しかし、オフィックス王国は、何度もここの集落の人を追放していっていたということだ。私のような下っ端の騎士や国民には気づかれないように……」
ヤマトは拳を思いっきり握りしめていた。彼の爪が彼自身の手をえぐる。
自分の国は素晴らしい国だとずっと思っていた。
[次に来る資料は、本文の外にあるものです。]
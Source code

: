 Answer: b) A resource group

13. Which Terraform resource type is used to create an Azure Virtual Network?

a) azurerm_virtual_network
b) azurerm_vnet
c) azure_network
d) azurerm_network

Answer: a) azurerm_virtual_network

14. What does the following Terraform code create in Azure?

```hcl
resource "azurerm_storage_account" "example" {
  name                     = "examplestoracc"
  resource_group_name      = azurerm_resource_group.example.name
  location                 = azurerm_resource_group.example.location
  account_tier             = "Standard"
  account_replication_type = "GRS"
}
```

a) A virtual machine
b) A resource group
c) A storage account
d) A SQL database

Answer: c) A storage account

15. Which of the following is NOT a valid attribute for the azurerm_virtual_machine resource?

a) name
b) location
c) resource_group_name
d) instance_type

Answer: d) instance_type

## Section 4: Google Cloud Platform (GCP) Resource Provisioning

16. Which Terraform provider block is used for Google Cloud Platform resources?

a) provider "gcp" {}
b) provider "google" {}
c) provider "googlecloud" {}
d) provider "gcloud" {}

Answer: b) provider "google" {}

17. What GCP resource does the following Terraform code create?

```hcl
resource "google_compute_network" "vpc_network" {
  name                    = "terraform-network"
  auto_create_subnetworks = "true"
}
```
鉄壁の防壁で外部からの敵から国民を守り、子どもたちが犯罪をしても牢に入れて束縛することのない法律。しかし実情はこの防壁は外部の敵のみならず、一度追放した国民を二度とこの国に帰ってこないようにするためのものだったのだ。自分の愛した国がこのような外道を行っていたことに憤りすら感じた。
「まっ、つまり俺とお前も、その追放者の一人なんじゃねぇか?」
コブラは軽い気持ちで答える。彼自身。そんなつもりはしていた。ただの盗人である自分がただ身体能力が高いと言うだけで、このような大任を任されるだろうかと考えていた。
「ははっ、そうかもな。だとすれば、私も……」
ヤマトはここで知った出来事があまりにも衝撃的だったのか、憔悴した表情を隠す余裕もない様子だった。コブラは今の話だけでヤマトがここまで落ち込むものなのかと疑問を抱いた。まだ何かある。コブラは直感で思った。
「まだ、言いたいことがあるんだろう?」
ヤマトは黙ったままだった。コブラがヤマトを見ていると、視界の端に長老の姿が見えた。長老はコブラとヤマトに対して手を招いているようだった。
ヤマトにもそのことを伝えて、コブラとヤマトは長老のほうへ向かう。